During cluster creation, the script enumerates the files, copies them to the /usr/lib/customhivelibs/ directory on head and worker nodes, then adds them to the hive.aux.jars.path property in the core-site.xml file. On Linux-based clusters, it also updates the hive-env.sh file with the location of the files.

Using the script action in this article makes the libraries available when using a Hive client for WebHCat, and HiveServer2.

The script

Script location

https://hdiconfigactions.blob.core.windows.net/setupcustomhivelibsv01/setup-customhivelibs-v01.ps1

Requirements

  • The scripts must be applied to both the Head nodes and Worker nodes.

  • The jars you wish to install must be stored in Azure Blob Storage in a single container.

  • The storage account containing the library of jar files must be linked to the HDInsight cluster during creation. It must either be the default storage account, or an account added through Storage Account Settings.

  • The WASB path to the container must be specified as a parameter to the Script Action. For example, if the jars are stored in a container named libs on a storage account named mystorage, the parameter would be wasbs://libs@mystorage.blob.core.windows.net/.

    Note

    This document assumes that you have already created a storage account, blob container, and uploaded the files to it.

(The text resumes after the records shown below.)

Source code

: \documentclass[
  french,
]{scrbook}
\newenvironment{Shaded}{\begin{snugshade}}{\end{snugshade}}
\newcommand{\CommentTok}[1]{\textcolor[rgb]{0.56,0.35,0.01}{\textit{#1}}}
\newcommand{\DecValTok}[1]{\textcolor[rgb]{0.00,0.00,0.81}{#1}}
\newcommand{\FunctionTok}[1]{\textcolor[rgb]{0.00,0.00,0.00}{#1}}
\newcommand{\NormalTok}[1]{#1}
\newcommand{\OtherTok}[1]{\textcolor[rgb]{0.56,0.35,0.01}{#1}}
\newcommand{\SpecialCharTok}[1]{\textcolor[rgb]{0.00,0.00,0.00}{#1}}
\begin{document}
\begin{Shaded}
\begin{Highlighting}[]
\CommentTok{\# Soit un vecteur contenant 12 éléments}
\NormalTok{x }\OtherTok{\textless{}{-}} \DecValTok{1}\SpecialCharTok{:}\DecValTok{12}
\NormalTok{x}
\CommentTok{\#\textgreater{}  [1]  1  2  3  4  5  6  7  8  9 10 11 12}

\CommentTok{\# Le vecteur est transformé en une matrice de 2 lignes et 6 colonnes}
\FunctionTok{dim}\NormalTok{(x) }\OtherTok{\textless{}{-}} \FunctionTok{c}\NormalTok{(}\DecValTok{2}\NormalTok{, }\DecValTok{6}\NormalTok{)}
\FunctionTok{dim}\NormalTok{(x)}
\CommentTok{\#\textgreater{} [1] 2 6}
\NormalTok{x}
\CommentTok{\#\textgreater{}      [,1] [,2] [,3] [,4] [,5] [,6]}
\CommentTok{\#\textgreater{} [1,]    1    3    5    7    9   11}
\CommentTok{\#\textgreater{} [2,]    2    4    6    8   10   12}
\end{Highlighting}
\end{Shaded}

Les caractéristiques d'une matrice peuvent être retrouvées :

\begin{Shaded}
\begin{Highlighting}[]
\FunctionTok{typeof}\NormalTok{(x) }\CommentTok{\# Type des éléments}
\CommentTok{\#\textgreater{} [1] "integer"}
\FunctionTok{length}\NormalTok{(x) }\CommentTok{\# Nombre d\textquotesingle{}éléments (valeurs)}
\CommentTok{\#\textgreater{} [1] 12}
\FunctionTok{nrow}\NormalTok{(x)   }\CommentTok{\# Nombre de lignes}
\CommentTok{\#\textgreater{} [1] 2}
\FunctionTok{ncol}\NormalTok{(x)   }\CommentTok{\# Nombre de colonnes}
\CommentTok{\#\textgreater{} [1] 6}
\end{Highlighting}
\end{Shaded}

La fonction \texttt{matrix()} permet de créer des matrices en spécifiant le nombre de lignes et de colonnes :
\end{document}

    If you have not created a storage account, you can do so through the Azure portal. You can then use a utility such as Azure Storage Explorer to create a container in the account and upload files to it.

Create a cluster using the script

  1. Start provisioning a cluster by using the steps in Provision HDInsight clusters on Linux, but don't complete provisioning. You can also use Azure PowerShell or the HDInsight .NET SDK to create a cluster using this script. For more information on using these methods, see Customize HDInsight clusters with Script Actions. For the Azure portal, from the Configuration + pricing tab, select the + Add script action.

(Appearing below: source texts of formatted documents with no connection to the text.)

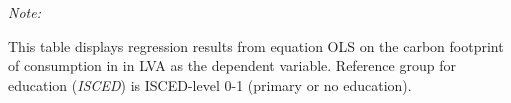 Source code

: \begin{table}[htbp!]
\begin{adjustbox}{width = 1\textwidth, max height = 0.95\textheight, center}
\begin{threeparttable}[b]
         \begin{tablenotes}\item \medskip \textit{Note:}
            \item This table displays regression results from equation OLS on the carbon footprint of consumption in  in LVA as the dependent variable.  Reference group for education (\textit{ISCED}) is ISCED-level 0-1 (primary or no education).
         \end{tablenotes}
      \end{threeparttable}
   \end{adjustbox}
\end{table}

  2. For Storage, if the storage account containing the library of jar files will be different than the account used for the cluster, complete Additional storage accounts.

  3. For Script Actions, provide the following information:

    Property Value
    Script type - Custom
    Name Libraries
    Bash script URI https://hdiconfigactions.blob.core.windows.net/linuxsetupcustomhivelibsv01/setup-customhivelibs-v01.sh
    Node type(s) Head, Worker
    Parameters Enter the WASB address to the container and storage account that contains the jars. For example, wasbs://libs@mystorage.blob.core.windows.net/.

    Note

    For Apache Spark 2.1, use this bash script URI: https://hdiconfigactions.blob.core.windows.net/linuxsetupcustomhivelibsv01/setup-customhivelibs-v00.sh.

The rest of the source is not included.